EXERCISE REQUIREMENTS: Please work out the number of lines in the following material that include "Widcket", and reply with only that number.

+ + + + +

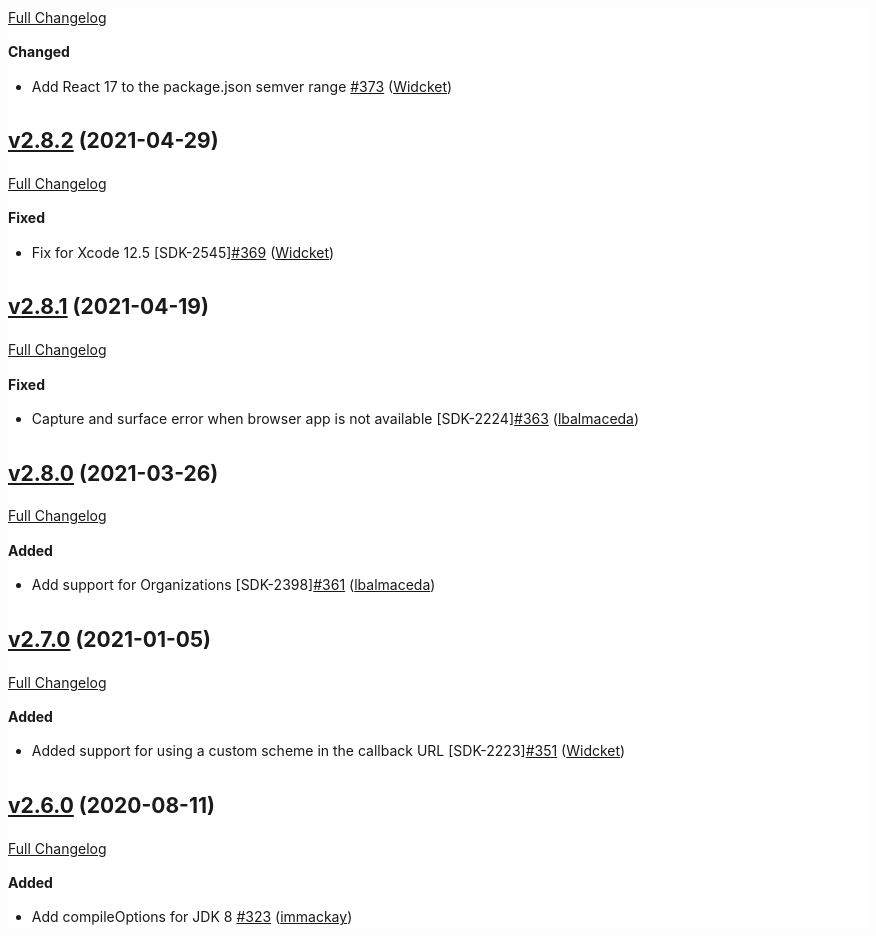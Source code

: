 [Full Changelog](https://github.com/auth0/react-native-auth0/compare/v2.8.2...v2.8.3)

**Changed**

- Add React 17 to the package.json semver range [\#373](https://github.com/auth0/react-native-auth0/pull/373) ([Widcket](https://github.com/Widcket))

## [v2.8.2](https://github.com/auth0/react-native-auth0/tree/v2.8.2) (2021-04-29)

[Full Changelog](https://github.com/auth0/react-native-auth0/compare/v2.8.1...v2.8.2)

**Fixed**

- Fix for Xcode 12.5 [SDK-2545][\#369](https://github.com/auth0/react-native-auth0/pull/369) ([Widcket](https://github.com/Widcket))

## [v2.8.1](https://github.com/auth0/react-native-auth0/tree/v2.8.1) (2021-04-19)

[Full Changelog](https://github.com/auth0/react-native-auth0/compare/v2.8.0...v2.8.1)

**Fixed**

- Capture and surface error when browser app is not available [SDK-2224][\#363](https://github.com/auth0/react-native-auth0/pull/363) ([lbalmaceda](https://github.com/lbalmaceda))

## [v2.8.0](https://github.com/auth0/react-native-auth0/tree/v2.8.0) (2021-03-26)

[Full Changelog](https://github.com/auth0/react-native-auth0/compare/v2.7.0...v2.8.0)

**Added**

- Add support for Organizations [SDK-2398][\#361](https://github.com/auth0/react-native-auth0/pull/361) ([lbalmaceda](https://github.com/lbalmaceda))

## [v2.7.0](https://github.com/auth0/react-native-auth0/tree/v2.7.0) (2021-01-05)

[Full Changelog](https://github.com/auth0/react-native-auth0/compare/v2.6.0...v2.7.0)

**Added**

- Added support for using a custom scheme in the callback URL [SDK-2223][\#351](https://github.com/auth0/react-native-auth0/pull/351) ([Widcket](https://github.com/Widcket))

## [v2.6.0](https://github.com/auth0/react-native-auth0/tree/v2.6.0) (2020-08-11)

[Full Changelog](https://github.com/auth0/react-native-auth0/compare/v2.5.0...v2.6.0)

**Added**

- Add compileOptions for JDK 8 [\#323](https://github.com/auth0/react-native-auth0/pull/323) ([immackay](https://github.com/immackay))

+ + + + +

TASK ANSWER: 3